From:caeruleancentaur <caeruleancentaur@...>
Date:Monday, November 14, 2005, 6:55
--- In conlang@yahoogroups.com, Tom Chappell <tomhchappell@Y...>
wrote:

>Yet Another Survey Question from Tom H.C. in MI;
>His elevator doesn't go all the way to the top.
>He doesn't have both oars in the water.
>He's a few bricks shy of a full load.
>His lights are on, but there's nobody home.
>(Alternatively:
Nice house -- nobody home.)
>He's not playing with a full deck.
>He couldn't pour piss out of a boot with the instructions printed
on the heel.
>He's so dense, light bends around him.
>His mind is write-protected.
>If what you don't know can't hurt you, he's practically >invulnerable.
>It's hard to believe he beat 100,000 other sperm.
>He's one prayer short of absolution.
>He's playing baseball with a rubber bat.

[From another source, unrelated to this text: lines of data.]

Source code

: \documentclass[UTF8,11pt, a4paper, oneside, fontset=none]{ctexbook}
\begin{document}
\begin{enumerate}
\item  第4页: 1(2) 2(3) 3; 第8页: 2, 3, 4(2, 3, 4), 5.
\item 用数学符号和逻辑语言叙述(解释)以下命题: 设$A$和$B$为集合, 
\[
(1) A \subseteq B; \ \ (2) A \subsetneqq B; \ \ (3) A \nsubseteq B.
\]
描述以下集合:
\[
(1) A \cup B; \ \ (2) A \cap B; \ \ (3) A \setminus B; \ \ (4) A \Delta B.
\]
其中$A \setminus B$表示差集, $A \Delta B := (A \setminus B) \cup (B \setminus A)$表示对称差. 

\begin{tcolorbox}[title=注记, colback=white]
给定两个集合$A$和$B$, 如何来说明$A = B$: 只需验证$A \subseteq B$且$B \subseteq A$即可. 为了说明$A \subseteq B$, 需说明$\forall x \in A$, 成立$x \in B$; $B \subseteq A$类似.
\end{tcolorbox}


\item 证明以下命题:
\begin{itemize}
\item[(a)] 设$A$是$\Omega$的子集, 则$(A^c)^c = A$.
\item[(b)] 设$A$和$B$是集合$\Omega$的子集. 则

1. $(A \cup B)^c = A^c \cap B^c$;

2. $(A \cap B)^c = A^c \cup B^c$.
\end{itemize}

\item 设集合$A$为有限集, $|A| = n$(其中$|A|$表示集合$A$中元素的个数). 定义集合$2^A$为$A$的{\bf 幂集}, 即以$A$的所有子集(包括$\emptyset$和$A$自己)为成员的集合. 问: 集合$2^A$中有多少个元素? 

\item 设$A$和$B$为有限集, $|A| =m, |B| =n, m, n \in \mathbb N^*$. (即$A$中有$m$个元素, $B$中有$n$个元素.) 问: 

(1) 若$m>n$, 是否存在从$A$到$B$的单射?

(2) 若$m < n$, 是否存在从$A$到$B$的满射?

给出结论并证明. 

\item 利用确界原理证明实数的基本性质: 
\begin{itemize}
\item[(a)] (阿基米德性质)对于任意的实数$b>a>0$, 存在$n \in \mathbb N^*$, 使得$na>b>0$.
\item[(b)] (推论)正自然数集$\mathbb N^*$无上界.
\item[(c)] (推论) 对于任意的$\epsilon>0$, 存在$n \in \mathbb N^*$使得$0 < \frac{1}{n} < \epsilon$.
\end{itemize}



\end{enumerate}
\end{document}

>He's running U.S. appliances on British current.
>He's several nuts over fruitcake minimum.
>The cheese slid off his cracker.
>He couldn't find his own ass with a map and a compass.
>He's overdue for reincarnation.
>He is proof that God has a sense of humor.
>He couldn't hit sand if he fell off a camel.
>He couldn't spell "cat" if you spotted him the "C" and the "A".
>He forgot to pay his brain bill.
>He was hiding behind the door the day the brains were handed out.
>He's skating on the wrong side of the ice.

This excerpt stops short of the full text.